Edward Andrews was spot-on perfect in mid-20th century movies and television as a character actor who got tons of steady work because he perfectly hit a certain character role target. In his horn-rimmed glasses, Andrews embodied the imperious, officious, smug, and stuffy role better than any other actor working at that time. So perfectly did he play the part that I have a hard time believing that there was a real person behind the roles.
In the early years of his career, Andrews was rarely, if ever, cast in a purely sympathetic, heart-warming role. He was always a mayor, military brass, banker, doctor, school principal, or religious leader. Only in the last few years of his career did he receive more benign roles.
In 1964’s Send Me No Flowers, with Rock Hudson and Doris Day, Andrews delivered one of his more neutral and least unsympathetic characters as Hudson’s doctor, lacing the role with humor and only a few traces of the characteristic Andrews smugness.

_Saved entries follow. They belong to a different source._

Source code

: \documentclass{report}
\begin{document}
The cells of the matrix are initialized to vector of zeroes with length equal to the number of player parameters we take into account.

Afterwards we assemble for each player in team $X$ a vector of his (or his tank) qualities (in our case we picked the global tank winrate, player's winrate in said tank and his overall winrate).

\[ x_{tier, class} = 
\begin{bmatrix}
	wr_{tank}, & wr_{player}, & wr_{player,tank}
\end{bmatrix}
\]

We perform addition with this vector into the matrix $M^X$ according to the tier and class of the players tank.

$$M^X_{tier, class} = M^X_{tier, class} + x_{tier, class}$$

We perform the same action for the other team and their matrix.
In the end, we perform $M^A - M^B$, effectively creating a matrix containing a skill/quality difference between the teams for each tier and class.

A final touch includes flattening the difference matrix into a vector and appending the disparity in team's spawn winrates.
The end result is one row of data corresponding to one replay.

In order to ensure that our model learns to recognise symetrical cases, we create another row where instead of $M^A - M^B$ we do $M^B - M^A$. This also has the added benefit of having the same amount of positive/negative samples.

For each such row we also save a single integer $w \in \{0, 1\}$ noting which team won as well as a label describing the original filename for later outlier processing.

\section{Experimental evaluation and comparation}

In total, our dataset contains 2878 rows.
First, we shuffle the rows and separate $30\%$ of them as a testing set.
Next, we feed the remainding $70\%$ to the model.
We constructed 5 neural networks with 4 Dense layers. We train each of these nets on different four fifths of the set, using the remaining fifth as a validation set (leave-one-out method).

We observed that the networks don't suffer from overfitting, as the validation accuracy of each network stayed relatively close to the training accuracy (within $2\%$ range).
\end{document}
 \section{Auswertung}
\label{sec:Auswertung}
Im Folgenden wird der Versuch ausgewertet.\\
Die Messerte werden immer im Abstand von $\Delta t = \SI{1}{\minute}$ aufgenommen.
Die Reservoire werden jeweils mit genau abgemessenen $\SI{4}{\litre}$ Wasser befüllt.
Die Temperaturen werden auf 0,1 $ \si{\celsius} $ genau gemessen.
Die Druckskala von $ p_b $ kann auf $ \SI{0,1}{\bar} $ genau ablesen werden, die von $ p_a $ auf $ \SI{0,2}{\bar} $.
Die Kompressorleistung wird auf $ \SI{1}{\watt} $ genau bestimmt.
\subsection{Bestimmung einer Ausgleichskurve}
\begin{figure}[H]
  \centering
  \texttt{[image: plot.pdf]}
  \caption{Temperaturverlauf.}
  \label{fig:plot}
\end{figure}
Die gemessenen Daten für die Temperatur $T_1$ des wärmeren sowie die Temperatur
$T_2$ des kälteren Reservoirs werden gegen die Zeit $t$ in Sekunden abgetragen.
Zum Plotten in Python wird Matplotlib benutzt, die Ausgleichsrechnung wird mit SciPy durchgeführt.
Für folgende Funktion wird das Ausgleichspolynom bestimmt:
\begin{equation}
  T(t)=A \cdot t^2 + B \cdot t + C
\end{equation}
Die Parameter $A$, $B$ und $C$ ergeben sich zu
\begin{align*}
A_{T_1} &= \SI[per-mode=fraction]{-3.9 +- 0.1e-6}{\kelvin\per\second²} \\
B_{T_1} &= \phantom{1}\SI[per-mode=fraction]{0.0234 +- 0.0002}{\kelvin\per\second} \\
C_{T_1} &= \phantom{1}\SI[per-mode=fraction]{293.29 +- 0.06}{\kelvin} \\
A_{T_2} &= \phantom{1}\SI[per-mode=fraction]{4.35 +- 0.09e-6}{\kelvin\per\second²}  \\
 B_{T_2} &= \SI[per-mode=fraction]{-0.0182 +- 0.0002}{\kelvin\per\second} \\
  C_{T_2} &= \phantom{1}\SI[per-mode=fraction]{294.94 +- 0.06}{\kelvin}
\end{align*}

Andrews as the sinister authority figure Carling from The Twilight Zone’s “Third From the Sun,” dancing on the fine edge between practiced courtesy and quiet menace:
Andrews’ most quietly disturbing man-next-door role, though, was as Oliver Pope in The Twilight Zone’s “You Drive.” Is Oliver Pope evil for evading the law after running over and killing a young boy? Maybe. What makes Andrews’ role so mesmerizing it that he could be one of us.